ボシュ・ヘルス・カンパニー(旧ヴァリアント・ファーマシューティカルズ)(ティッカー:BHC)
どうもこんにちは。決算書マンです。
以前に「ジョン・ポールソンのポートフォリオ」で調べた時に保有比率1位だったボシュ・ヘルス・カンパニー(ティッカー:BHC)を今回は取り上げたいと思います。
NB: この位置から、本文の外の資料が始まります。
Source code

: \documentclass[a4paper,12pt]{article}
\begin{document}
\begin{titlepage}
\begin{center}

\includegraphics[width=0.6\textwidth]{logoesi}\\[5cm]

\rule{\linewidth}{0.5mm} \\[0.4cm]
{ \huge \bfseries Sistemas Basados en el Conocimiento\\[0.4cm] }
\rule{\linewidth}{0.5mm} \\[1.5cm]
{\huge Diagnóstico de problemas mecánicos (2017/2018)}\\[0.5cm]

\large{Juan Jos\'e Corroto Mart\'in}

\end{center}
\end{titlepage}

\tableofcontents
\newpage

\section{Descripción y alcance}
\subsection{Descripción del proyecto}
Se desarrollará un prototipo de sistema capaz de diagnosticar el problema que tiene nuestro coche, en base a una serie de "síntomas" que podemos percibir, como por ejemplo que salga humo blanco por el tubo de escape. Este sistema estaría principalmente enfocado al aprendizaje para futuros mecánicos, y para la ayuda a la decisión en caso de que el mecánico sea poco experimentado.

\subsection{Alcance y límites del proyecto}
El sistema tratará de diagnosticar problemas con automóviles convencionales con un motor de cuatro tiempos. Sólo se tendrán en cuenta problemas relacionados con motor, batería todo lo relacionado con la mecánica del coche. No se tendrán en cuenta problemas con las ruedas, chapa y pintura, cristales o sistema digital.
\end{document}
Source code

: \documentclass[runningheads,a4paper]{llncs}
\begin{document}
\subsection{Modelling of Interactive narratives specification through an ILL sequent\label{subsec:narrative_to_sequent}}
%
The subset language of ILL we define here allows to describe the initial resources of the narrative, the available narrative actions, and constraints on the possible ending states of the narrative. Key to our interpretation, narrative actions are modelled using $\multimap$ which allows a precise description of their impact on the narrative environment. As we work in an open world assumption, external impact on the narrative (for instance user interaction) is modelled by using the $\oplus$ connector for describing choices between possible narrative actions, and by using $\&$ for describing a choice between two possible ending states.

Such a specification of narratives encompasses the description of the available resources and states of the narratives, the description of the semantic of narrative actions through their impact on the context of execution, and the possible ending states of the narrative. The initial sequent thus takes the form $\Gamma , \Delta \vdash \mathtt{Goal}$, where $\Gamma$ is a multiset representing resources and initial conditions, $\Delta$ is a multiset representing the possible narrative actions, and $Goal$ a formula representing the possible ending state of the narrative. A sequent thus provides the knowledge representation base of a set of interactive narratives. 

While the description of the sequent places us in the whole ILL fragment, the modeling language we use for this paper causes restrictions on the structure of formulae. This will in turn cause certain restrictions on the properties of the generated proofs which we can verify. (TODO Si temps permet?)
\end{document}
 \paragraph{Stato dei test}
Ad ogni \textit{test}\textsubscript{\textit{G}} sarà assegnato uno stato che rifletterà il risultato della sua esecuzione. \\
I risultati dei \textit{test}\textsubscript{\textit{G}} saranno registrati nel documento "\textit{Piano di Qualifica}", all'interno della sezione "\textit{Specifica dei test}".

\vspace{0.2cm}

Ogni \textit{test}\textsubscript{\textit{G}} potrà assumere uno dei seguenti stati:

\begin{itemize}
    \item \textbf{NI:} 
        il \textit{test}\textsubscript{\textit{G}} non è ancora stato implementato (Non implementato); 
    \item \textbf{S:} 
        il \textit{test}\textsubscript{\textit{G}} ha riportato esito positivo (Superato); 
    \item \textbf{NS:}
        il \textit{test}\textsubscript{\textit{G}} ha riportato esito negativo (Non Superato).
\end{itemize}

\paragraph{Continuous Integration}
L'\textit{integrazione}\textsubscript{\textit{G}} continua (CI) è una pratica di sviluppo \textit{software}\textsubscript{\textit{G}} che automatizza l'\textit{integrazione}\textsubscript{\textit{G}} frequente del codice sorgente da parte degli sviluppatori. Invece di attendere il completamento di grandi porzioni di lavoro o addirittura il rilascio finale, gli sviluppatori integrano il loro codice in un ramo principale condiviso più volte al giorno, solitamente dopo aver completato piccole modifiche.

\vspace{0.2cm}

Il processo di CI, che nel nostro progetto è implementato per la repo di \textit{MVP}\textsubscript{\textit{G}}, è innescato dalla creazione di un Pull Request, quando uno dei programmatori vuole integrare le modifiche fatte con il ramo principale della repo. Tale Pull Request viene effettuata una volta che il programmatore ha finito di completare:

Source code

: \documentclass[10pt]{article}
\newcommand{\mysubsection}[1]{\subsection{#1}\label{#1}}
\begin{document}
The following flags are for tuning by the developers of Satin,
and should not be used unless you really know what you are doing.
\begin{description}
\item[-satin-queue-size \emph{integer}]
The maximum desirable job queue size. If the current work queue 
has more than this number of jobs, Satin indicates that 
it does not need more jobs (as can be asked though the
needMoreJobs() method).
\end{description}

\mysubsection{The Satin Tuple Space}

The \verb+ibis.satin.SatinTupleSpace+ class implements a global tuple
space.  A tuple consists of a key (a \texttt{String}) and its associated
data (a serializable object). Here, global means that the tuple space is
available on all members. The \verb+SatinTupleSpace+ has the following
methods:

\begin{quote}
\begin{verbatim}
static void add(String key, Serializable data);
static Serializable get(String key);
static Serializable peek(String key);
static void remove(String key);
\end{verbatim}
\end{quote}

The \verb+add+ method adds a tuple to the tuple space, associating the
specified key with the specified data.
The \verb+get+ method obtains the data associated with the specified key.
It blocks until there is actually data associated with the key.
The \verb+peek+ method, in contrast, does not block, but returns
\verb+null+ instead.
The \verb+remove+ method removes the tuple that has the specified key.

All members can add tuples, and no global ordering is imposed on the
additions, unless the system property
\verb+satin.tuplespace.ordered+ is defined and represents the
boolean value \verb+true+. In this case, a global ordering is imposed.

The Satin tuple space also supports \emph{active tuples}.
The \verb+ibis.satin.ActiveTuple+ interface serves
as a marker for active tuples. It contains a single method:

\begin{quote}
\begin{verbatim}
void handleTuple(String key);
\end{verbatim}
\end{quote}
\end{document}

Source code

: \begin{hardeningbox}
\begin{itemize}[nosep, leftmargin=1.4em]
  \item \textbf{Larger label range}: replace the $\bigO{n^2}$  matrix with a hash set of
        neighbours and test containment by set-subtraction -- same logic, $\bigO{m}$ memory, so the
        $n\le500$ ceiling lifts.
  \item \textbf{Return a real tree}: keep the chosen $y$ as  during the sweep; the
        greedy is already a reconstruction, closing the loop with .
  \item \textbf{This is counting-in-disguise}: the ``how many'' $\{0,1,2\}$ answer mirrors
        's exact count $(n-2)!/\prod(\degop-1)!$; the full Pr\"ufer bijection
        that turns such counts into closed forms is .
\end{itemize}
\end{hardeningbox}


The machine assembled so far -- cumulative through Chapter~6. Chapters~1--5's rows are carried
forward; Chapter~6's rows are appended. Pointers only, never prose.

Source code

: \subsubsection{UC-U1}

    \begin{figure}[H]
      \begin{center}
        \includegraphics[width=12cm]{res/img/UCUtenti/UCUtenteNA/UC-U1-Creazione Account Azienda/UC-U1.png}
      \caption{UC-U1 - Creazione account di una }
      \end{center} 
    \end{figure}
旧会社名はヴァリアント・ファーマシューティカルズです。
空売り投資家として有名なシトロン・リサーチのアンドリュー・レフトに名指しで批判されていたりと何かと悪いイメージがつきまとっていたので、会社名を変更してそのイメージだけでも払拭したかったのだと思います。
それでは見てみましょう。
★売上高
※単位:百万ドル
売上高は2015年をピークに少しずつ減少していっています。
★営業利益
※単位:百万ドル
営業利益にいたっては2014年をピークに下がっています。
明らかな衰退傾向。
★純利益
※単位:百万ドル
しかし純利益は売上・営業利益と全く様相が違います。
いずれにせよデコボコしていて安定感は皆無。
★売上高&営業利益&純利益
※単位:百万ドル
純利益は本業以外の利益や損失など一時的な要因を含むのであまりアテにならないと思っています。
そういう意味では2014年~2015年くらいをピークとして、全体的には業績は下降傾向にあるようです。
★在庫回転日数
※単位:日
在庫回転日数はどちらかと言うと遅くなっているようです。
★売上高&在庫回転日数
※左軸:売上高(百万ドル) 右軸:在庫回転日数(日)
2016年に関しては売上が減少しているのに在庫回転日数は遅くなっているというけっこう怪しげな現象が発生していましたが、翌年には両指標とも足並みを揃えているのでそういう意味では持ち直した(?)ようです。
★流動比率
手元流動性はギリギリ。
財務基盤は割と弱めなようです。
全く一貫性がないので何とも言えない。
★営業CF
※単位:百万ドル
純利益はデコボコでしたが、営業CFはかなり安定した数値を記録しています。
営業CFが安定している主な要因は「多額の減価償却費」です。
見た目の業績は微妙だけど、実質は安定している可能性があります。
★実質投資CF(設備投資の売買+子会社の売買)
※単位:百万ドル
普段はそうでもないけれども、突発的にお金を使う傾向があるようです。
★実質FCF
※単位:百万ドル
気まぐれなので自由資金が残っていたり残っていなかったり。
★設備投資比率
会社買収を含めると、ときたま大量のお金を使っているように見えましたが、設備投資費自体は低く抑えることが出来ているようです。
効率自体は良い。
★予想純利益
※単位:百万円
営業利益がぐにゃぐにゃしていて成長率の再現性が無いと考えたため、今回は直近の純利益と来期予想の純利益のみ記載します。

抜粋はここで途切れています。